PO Box 9021, Wilmington, DE 19809, USA
E-mail:
font@focusonnature.com
Phone: Toll-free in USA 1-888-721-3555
 or 302/529-1876

 


A FOCUS ON NATURE TOUR 

in
Brazil


IN 
RONDONIA
and aMAZONAs

For Birds, Butterflies, 
Mammals, and Other Nature


Including some prime birding places 
in the Amazonian Rainforest 
near the Rivers Roosevelt
and Madeira.  

The Forest, Rich in Life, 
has some distinctly different ecosystems,
each with its own set of Birds, Animals & Other Wildlife

 

October 23 - November 1, 2015

(tour: FON/BR–5 '15)


Tour to be led by Armas Hill, who has traveled & birded in Brazil 
many times, with over 50 visits to the country, since 1982.

 


This itinerary, given below, is followed 
by a listing of some "Amazonian birds",
with those endemic to Brazil, 
and those that are specialties of the region of Manaus ,
and others of interest that occur there.
One of the specialties is the hummingbird,
known as the Crimson Topaz,
pictured above. 


       

 

Links:

Birds of the Amazonian Basin

A List & Photo Gallery of Brazil Birds, in 4 parts:
Part #1: Tinamous to Doves    
Part #2: Macaws to Flycatchers    
Part #3: Antshrikes to Woodcreepers
   
Part #4: Vireos to Grosbeaks

Mammals & Some Other Wildlife of Brazil  (with some photos)

A List & Photo Gallery of South America Butterflies, in 5 parts  (with some photos)

Highlights of some Previous FONT Tours in Brazil

Tour Registration Form


The Basic Itinerary  (price follows):

Fri Oct 23:  Arrival mid-day in Manaus, Brazil (on the am TAM flight having departed from Miami).     
Continuation on a flight to Porto Velho, on the east bank of the Madeira River, in the western Brazilian state of Rondonia. Overnight in Porto Velho.  

Sat Oct 24:  This day, birding in forest in the area of Porto Velho, where the overnight will be again.

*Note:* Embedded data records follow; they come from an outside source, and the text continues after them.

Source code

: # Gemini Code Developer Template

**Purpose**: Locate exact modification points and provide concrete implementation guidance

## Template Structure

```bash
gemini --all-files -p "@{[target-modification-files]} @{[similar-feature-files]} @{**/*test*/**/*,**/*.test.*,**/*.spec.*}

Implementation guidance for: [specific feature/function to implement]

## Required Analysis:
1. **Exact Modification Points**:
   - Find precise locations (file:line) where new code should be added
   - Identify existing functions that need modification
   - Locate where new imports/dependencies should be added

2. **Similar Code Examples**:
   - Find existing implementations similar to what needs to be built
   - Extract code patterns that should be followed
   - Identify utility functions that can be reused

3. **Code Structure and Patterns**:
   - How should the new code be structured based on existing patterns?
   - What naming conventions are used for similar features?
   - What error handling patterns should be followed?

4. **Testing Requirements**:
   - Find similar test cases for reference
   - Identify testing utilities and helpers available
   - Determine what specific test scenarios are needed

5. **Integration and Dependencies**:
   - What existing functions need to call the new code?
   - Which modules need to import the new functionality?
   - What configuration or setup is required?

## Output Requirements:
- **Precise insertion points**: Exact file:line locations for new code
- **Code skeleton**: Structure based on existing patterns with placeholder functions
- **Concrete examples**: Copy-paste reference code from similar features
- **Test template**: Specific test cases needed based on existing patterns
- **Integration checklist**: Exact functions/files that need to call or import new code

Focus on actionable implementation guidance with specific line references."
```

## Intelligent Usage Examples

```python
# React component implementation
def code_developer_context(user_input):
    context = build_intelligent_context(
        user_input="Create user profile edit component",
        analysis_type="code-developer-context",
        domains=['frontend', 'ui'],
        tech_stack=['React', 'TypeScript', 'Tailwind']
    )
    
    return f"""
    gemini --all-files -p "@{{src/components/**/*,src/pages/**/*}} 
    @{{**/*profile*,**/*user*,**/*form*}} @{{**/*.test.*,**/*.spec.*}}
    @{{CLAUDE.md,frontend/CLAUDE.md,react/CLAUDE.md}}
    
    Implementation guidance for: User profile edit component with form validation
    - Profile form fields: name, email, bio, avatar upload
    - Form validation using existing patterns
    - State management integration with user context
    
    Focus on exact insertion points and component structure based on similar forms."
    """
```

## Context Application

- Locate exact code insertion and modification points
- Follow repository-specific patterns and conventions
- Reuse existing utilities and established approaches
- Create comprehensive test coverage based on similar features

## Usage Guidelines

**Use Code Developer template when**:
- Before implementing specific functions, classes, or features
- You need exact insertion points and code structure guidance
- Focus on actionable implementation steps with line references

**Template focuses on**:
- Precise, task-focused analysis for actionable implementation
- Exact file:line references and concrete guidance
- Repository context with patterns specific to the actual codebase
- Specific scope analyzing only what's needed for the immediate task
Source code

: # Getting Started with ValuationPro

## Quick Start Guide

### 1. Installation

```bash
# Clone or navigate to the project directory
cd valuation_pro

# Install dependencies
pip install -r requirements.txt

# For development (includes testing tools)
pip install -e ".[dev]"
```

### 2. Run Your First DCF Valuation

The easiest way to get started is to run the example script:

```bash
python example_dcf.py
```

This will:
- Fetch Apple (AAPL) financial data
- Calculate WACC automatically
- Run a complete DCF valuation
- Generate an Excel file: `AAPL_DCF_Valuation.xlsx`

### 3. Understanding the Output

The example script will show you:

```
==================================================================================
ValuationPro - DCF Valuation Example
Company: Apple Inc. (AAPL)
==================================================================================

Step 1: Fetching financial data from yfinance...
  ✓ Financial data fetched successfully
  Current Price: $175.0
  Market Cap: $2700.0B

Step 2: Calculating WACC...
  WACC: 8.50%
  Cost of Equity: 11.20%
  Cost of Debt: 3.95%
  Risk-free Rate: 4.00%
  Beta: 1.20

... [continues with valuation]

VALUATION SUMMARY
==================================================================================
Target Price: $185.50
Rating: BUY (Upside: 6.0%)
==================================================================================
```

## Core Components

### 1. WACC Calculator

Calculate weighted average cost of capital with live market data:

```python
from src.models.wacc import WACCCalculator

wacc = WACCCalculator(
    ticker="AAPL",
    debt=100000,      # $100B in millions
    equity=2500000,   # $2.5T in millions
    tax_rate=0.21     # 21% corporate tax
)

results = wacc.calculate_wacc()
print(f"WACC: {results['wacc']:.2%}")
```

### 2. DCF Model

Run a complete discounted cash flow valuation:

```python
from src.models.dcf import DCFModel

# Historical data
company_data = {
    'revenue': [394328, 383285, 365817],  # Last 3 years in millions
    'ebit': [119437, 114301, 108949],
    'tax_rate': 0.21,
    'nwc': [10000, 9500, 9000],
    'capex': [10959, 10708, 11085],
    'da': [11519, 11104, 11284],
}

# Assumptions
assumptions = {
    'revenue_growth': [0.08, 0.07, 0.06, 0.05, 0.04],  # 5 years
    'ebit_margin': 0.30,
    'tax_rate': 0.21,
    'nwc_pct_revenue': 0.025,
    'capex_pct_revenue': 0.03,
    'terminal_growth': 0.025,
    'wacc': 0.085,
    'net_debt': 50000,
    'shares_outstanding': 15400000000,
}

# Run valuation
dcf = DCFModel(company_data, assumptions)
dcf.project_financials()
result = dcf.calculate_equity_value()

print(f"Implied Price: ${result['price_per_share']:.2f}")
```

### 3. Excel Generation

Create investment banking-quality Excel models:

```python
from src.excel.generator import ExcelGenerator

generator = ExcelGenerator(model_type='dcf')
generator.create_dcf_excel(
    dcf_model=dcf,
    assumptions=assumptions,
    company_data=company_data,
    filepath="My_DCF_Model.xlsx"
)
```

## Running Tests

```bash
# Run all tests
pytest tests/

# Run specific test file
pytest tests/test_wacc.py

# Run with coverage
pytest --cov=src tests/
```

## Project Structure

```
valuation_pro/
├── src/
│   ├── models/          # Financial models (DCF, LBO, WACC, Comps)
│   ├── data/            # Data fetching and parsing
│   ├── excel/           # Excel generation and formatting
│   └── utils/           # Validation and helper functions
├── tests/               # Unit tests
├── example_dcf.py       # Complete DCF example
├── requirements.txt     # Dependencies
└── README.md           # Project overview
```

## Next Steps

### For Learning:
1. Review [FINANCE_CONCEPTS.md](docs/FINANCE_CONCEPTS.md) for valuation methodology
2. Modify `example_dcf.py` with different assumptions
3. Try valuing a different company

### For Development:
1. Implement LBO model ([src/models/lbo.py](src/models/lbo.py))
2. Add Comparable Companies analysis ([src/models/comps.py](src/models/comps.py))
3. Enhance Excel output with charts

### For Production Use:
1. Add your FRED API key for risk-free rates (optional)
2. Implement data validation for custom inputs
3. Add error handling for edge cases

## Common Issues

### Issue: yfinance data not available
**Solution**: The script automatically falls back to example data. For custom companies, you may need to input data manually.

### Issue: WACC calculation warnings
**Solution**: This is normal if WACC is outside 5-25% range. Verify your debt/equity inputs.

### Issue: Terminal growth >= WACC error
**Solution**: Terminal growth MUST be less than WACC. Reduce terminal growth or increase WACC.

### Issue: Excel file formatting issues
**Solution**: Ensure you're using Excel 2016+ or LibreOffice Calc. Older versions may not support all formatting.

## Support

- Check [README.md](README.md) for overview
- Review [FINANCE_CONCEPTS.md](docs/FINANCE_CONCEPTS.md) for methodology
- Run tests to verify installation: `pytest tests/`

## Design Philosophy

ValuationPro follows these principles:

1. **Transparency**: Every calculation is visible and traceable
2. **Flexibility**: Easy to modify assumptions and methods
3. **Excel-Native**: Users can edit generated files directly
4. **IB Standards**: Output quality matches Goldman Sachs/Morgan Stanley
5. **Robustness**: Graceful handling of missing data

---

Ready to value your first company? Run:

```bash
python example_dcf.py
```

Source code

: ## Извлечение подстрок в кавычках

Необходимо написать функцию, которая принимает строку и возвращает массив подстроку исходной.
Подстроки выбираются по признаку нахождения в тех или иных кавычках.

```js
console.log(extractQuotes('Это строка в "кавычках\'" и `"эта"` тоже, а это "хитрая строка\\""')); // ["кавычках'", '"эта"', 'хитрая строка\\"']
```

Sun Oct 25 - Fri Oct 29:  A morning charter flight, on Oct 26, to the Pousada Rio Roosevelt, a truly remote place, but with good accommodations, in Amazonas. Our birding will begin in the afternoon that day after lunch. There are many trails and places to bird in the area and this day will just be the beginning. We'll have 4 full days of birding, and will spend 5 nights at the pousada.
Adding to the birding experience at the pousada now is a new canopy tower, where not just some "good birds" but some "interesting mammals" should be seen. 
On Oct 30, we'll take a charter flight back to Porto Velho, where we'll spend that night.

Among the birds that are possible during this tour in the area of the Rio Roosevelt, or elsewhere, are these: Razor-billed Curassow, Dark-winged Trumpeter, Crimson Fruitcrow, Crimson Topaz (illustrated above), Cryptic Forest Falcon, several species of macaws, the White-cheeked, or Kawall's Amazon, Pavonine Quetzal, Curl-crested Aracari, Gould's Toucanet, Spangled Cotinga, Pompadour Cotinga, Black-necked Red Cotinga, Black-bellied Gnateater, Chestnut-bellied Gnateater, Buff-cheeked Tody-Tyrant, Rusty-belted Tapaculo, and even Harpy Eagle.
With the good fortune of encountering an ant swarm, we could have the good fortune of seeing a nice number of ant-following birds such as the Pale-faced Antbird (in the genus Skutchia, named after Alexander Skutch), the good-looking White-breasted Antbird, other antbirds and other birds including the Hoffmann's Woodcreeper.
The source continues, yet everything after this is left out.